Accurate assessment of adrenal function is essential in patients with hypothalamic–pituitary–adrenal (HPA) disease. The measurement of salivary cortisol (SaC) instead of serum cortisol (SeC) offers several advantages, such as the determination of the free hormone. We evaluated the diagnostic value of SeC and SaC both unstimulated and during a high-dose short synacthen test (HDT) in comparison to the insulin tolerance test (ITT).

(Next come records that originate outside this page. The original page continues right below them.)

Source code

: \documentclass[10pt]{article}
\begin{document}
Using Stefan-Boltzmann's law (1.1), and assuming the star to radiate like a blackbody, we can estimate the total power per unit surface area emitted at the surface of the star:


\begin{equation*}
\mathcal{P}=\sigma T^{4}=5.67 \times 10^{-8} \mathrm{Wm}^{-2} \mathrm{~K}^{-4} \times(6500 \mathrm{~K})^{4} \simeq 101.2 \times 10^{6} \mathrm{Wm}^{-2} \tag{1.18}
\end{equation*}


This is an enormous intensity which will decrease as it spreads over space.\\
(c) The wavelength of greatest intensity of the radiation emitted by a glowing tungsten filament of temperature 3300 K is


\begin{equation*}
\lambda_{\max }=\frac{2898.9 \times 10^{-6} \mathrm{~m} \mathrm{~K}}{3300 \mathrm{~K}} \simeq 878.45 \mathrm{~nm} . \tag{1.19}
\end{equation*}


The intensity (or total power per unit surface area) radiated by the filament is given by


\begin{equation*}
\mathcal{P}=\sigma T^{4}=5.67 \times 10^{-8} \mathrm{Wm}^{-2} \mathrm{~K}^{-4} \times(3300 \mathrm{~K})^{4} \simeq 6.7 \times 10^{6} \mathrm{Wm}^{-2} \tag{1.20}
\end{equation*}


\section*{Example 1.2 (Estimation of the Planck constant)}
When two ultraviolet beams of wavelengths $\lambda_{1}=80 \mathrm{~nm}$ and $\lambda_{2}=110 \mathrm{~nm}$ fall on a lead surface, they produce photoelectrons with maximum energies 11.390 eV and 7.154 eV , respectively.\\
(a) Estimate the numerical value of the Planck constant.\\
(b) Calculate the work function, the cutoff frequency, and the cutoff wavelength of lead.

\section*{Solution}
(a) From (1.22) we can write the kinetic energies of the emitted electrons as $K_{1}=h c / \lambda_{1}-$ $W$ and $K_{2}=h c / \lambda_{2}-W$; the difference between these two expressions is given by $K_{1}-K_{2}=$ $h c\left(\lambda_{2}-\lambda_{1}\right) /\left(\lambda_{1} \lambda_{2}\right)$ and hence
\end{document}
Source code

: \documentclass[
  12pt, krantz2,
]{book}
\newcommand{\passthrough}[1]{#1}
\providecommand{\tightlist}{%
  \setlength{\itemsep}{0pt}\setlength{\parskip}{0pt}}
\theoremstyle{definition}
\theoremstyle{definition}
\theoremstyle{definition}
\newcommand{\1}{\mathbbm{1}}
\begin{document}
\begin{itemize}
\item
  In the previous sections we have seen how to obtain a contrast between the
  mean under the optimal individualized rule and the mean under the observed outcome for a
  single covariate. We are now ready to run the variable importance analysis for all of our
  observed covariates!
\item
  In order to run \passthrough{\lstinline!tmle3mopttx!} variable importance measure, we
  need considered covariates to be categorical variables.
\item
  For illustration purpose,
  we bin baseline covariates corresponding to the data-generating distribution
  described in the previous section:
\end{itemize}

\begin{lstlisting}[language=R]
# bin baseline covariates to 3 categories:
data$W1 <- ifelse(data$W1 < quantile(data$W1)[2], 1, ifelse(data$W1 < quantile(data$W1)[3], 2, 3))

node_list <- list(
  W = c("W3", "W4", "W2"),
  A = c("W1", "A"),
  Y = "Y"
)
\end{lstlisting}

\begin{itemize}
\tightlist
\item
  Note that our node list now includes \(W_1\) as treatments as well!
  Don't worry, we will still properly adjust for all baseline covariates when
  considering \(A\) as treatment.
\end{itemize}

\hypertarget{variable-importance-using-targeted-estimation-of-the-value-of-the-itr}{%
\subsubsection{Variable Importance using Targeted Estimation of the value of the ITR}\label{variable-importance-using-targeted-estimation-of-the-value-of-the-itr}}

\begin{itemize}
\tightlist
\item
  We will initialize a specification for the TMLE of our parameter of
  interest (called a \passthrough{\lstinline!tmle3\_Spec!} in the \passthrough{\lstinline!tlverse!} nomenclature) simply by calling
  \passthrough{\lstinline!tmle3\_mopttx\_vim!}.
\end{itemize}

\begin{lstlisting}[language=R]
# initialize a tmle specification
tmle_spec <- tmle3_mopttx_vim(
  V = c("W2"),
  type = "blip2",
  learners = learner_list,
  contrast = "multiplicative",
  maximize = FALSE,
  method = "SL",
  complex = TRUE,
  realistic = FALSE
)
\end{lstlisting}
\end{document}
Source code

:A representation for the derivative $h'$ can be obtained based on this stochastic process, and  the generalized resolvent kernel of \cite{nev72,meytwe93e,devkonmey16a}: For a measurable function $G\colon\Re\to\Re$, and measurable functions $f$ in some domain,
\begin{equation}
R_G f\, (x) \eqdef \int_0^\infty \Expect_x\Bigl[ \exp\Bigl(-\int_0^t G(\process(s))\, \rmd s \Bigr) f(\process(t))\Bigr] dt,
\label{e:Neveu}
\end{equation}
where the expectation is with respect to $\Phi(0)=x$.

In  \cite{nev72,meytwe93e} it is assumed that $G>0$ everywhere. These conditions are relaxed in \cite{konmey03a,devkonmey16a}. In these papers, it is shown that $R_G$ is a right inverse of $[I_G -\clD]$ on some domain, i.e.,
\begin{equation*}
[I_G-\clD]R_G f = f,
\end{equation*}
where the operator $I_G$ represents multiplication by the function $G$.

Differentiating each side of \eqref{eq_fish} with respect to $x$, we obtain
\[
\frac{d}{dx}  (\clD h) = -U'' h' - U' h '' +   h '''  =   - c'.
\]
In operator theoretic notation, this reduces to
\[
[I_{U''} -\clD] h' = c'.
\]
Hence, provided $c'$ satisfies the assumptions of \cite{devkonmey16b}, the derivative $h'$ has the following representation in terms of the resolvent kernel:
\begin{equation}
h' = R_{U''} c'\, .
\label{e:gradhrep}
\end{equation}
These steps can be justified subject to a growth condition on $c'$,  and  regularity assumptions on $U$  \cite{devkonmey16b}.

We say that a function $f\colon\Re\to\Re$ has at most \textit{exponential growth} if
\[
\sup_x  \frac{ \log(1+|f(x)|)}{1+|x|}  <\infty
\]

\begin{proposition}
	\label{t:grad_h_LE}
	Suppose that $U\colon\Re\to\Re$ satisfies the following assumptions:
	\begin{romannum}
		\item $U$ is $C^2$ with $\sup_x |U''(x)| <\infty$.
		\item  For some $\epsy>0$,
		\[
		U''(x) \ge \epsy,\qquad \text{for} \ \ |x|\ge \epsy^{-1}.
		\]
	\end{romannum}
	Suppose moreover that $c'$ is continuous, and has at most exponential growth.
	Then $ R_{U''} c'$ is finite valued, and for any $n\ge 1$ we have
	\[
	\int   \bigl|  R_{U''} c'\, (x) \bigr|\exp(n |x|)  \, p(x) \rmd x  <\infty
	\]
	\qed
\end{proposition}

Comparative study between 2005 and 2007.
Fifty-five patients with HPA impairment and 21 healthy controls were enrolled. Samples were collected in the early morning and over 120 min during the HDT. Receiver operating characteristic analysis revealed individual thresholds for four HDT periods (0–30, 0–60, 0–90, and 0–120 min).
The ITT identified 30 subjects as adrenal insufficient. With respect to the four HDT periods, sensitivity and specificity were 67–79% and 71–88% for SeC, compared with 63–72% and 72–86% for SaC. If upper and lower thresholds (with specificities >95%) were applied, patients were diagnosed in 40–45% by SeC and in 25–31% by SaC. The combination of basal cortisol and HDT allowed a diagnosis in 47–49% (SeC) and in 42–45% (SaC) respectively.
We suggest the determination of basal SeC or SaC as first-line test. In comparison to the ITT, the HDT has only limited value in screening for alterations of the HPA axis. If the HDT is performed, sampling may be limited to 30 min post-synacthen, using either SeC or SaC. Due to the ease of collection and the independence of binding proteins, SaC may be preferable.